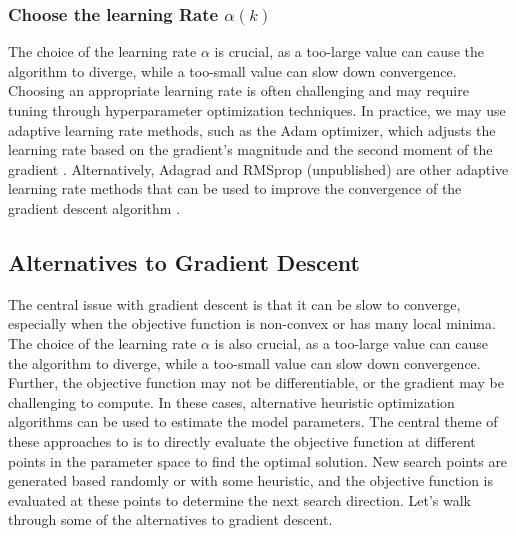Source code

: \documentclass{article}[11pt]
\begin{document}
\subsubsection*{Choose the learning Rate $\alpha(k)$}
The choice of the learning rate $\alpha$ is crucial, as a too-large value can cause the algorithm to diverge, while a too-small value can slow down convergence.
Choosing an appropriate learning rate is often challenging and may require tuning through hyperparameter optimization techniques. 
In practice, we may use adaptive learning rate methods, such as the Adam optimizer, which adjusts the learning rate based on the gradient's magnitude and the second moment of the gradient \cite{ADAM-2014}.
Alternatively, Adagrad and RMSprop (unpublished) are other adaptive learning rate methods that can be used to improve the convergence of the gradient descent algorithm \cite{ADAGrad2011}.

\subsection{Alternatives to Gradient Descent}
The central issue with gradient descent is that it can be slow to converge, especially when the objective function is non-convex or has many local minima.
The choice of the learning rate $\alpha$ is also crucial, as a too-large value can cause the algorithm to diverge, while a too-small value can slow down convergence.
Further, the objective function may not be differentiable, or the gradient may be challenging to compute.
In these cases, alternative heuristic optimization algorithms can be used to estimate the model parameters.
The central theme of these approaches to is to directly evaluate the objective function at different points in the parameter space to find the optimal solution.
New search points are generated based randomly or with some heuristic, and the objective function is evaluated at these points to determine the next search direction.
Let's walk through some of the alternatives to gradient descent.
\end{document}
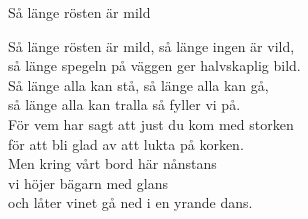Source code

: \begin{song}{Så länge rösten är mild}
	
	
	
	Så länge rösten är mild, så länge ingen är vild,\\
	så länge spegeln på väggen ger halvskaplig bild.\\
	Så länge alla kan stå, så länge alla kan gå,\\
	så länge alla kan tralla så fyller vi på.\\
	För vem har sagt att just du kom med storken\\
	för att bli glad av att lukta på korken.\\
	Men kring vårt bord här nånstans\\
	vi höjer bägarn med glans\\
	och låter vinet gå ned i en yrande dans.
	
\end{song}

--

Problem to solve: Take the entries above and set them down exactly, minus the pictures.

Worked solution:
Source code

: \documentclass{article}[11pt]
\begin{document}
\subsubsection*{Choose the learning Rate $\alpha(k)$}
The choice of the learning rate $\alpha$ is crucial, as a too-large value can cause the algorithm to diverge, while a too-small value can slow down convergence.
Choosing an appropriate learning rate is often challenging and may require tuning through hyperparameter optimization techniques. 
In practice, we may use adaptive learning rate methods, such as the Adam optimizer, which adjusts the learning rate based on the gradient's magnitude and the second moment of the gradient \cite{ADAM-2014}.
Alternatively, Adagrad and RMSprop (unpublished) are other adaptive learning rate methods that can be used to improve the convergence of the gradient descent algorithm \cite{ADAGrad2011}.

\subsection{Alternatives to Gradient Descent}
The central issue with gradient descent is that it can be slow to converge, especially when the objective function is non-convex or has many local minima.
The choice of the learning rate $\alpha$ is also crucial, as a too-large value can cause the algorithm to diverge, while a too-small value can slow down convergence.
Further, the objective function may not be differentiable, or the gradient may be challenging to compute.
In these cases, alternative heuristic optimization algorithms can be used to estimate the model parameters.
The central theme of these approaches to is to directly evaluate the objective function at different points in the parameter space to find the optimal solution.
New search points are generated based randomly or with some heuristic, and the objective function is evaluated at these points to determine the next search direction.
Let's walk through some of the alternatives to gradient descent.
\end{document}
Source code

: \begin{song}{Så länge rösten är mild}
	
	
	
	Så länge rösten är mild, så länge ingen är vild,\\
	så länge spegeln på väggen ger halvskaplig bild.\\
	Så länge alla kan stå, så länge alla kan gå,\\
	så länge alla kan tralla så fyller vi på.\\
	För vem har sagt att just du kom med storken\\
	för att bli glad av att lukta på korken.\\
	Men kring vårt bord här nånstans\\
	vi höjer bägarn med glans\\
	och låter vinet gå ned i en yrande dans.
	
\end{song}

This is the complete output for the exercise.